= WHAT TO DO =
Nothing but the pictures should be left out when the entries below are duplicated.

= PROVIDED RECORDS =
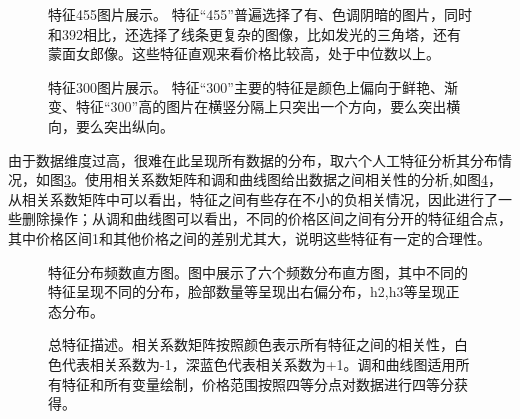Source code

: \documentclass{article}
\begin{document}
\begin{figure}[!h]
	\centering
	\subfigure{\texttt{[image: 455-1]}}
	\subfigure{\texttt{[image: 455-2]}}
	\subfigure{\texttt{[image: 455-3]}}
	\subfigure{\texttt{[image: 455-4]}}
	\subfigure{\texttt{[image: 455-5]}}
	\subfigure{\texttt{[image: 455-6]}}
	\caption{特征455图片展示。 特征“455”普遍选择了有、色调阴暗的图片，同时和392相比，还选择了线条更复杂的图像，比如发光的三角塔，还有蒙面女郎像。这些特征直观来看价格比较高，处于中位数以上。}
	\label{图：455}
\end{figure}
\begin{figure}[!h]
	\centering
	\subfigure{\texttt{[image: 300-1]}}
	\subfigure{\texttt{[image: 300-2]}}
	\subfigure{\texttt{[image: 300-3]}}
	\caption{特征300图片展示。 特征“300”主要的特征是颜色上偏向于鲜艳、渐变、特征“300”高的图片在横竖分隔上只突出一个方向，要么突出横向，要么突出纵向。}
	\label{图：300}
\end{figure}
\par 由于数据维度过高，很难在此呈现所有数据的分布，取六个人工特征分析其分布情况，如图\ref{图：特征分布}。使用相关系数矩阵和调和曲线图给出数据之间相关性的分析,如图\ref{图：总特征矩阵}，从相关系数矩阵中可以看出，特征之间有些存在不小的负相关情况，因此进行了一些删除操作；从调和曲线图可以看出，不同的价格区间之间有分开的特征组合点，其中价格区间1和其他价格之间的差别尤其大，说明这些特征有一定的合理性。
\begin{figure}[!htbp]
	\centering
	\subfigure{\texttt{[image: h1]}}
	\subfigure{\texttt{[image: h2]}}
	\subfigure{\texttt{[image: h3]}}
	\caption{特征分布频数直方图。图中展示了六个频数分布直方图，其中不同的特征呈现不同的分布，脸部数量等呈现出右偏分布，h2,h3等呈现正态分布。}
	\label{图：特征分布}
\end{figure}
\begin{figure}[!htbp]
	\centering
	\caption{总特征描述。相关系数矩阵按照颜色表示所有特征之间的相关性，白色代表相关系数为-1，深蓝色代表相关系数为+1。调和曲线图适用所有特征和所有变量绘制，价格范围按照四等分点对数据进行四等分获得。}
	\label{图：总特征矩阵}
\end{figure}
\end{document}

= WRITTEN SOLUTION =
Source code

: \documentclass{article}
\begin{document}
\begin{figure}[!h]
	\centering
	\subfigure{\texttt{[image: 455-1]}}
	\subfigure{\texttt{[image: 455-2]}}
	\subfigure{\texttt{[image: 455-3]}}
	\subfigure{\texttt{[image: 455-4]}}
	\subfigure{\texttt{[image: 455-5]}}
	\subfigure{\texttt{[image: 455-6]}}
	\caption{特征455图片展示。 特征“455”普遍选择了有、色调阴暗的图片，同时和392相比，还选择了线条更复杂的图像，比如发光的三角塔，还有蒙面女郎像。这些特征直观来看价格比较高，处于中位数以上。}
	\label{图：455}
\end{figure}
\begin{figure}[!h]
	\centering
	\subfigure{\texttt{[image: 300-1]}}
	\subfigure{\texttt{[image: 300-2]}}
	\subfigure{\texttt{[image: 300-3]}}
	\caption{特征300图片展示。 特征“300”主要的特征是颜色上偏向于鲜艳、渐变、特征“300”高的图片在横竖分隔上只突出一个方向，要么突出横向，要么突出纵向。}
	\label{图：300}
\end{figure}
\par 由于数据维度过高，很难在此呈现所有数据的分布，取六个人工特征分析其分布情况，如图\ref{图：特征分布}。使用相关系数矩阵和调和曲线图给出数据之间相关性的分析,如图\ref{图：总特征矩阵}，从相关系数矩阵中可以看出，特征之间有些存在不小的负相关情况，因此进行了一些删除操作；从调和曲线图可以看出，不同的价格区间之间有分开的特征组合点，其中价格区间1和其他价格之间的差别尤其大，说明这些特征有一定的合理性。
\begin{figure}[!htbp]
	\centering
	\subfigure{\texttt{[image: h1]}}
	\subfigure{\texttt{[image: h2]}}
	\subfigure{\texttt{[image: h3]}}
	\caption{特征分布频数直方图。图中展示了六个频数分布直方图，其中不同的特征呈现不同的分布，脸部数量等呈现出右偏分布，h2,h3等呈现正态分布。}
	\label{图：特征分布}
\end{figure}
\begin{figure}[!htbp]
	\centering
	\caption{总特征描述。相关系数矩阵按照颜色表示所有特征之间的相关性，白色代表相关系数为-1，深蓝色代表相关系数为+1。调和曲线图适用所有特征和所有变量绘制，价格范围按照四等分点对数据进行四等分获得。}
	\label{图：总特征矩阵}
\end{figure}
\end{document}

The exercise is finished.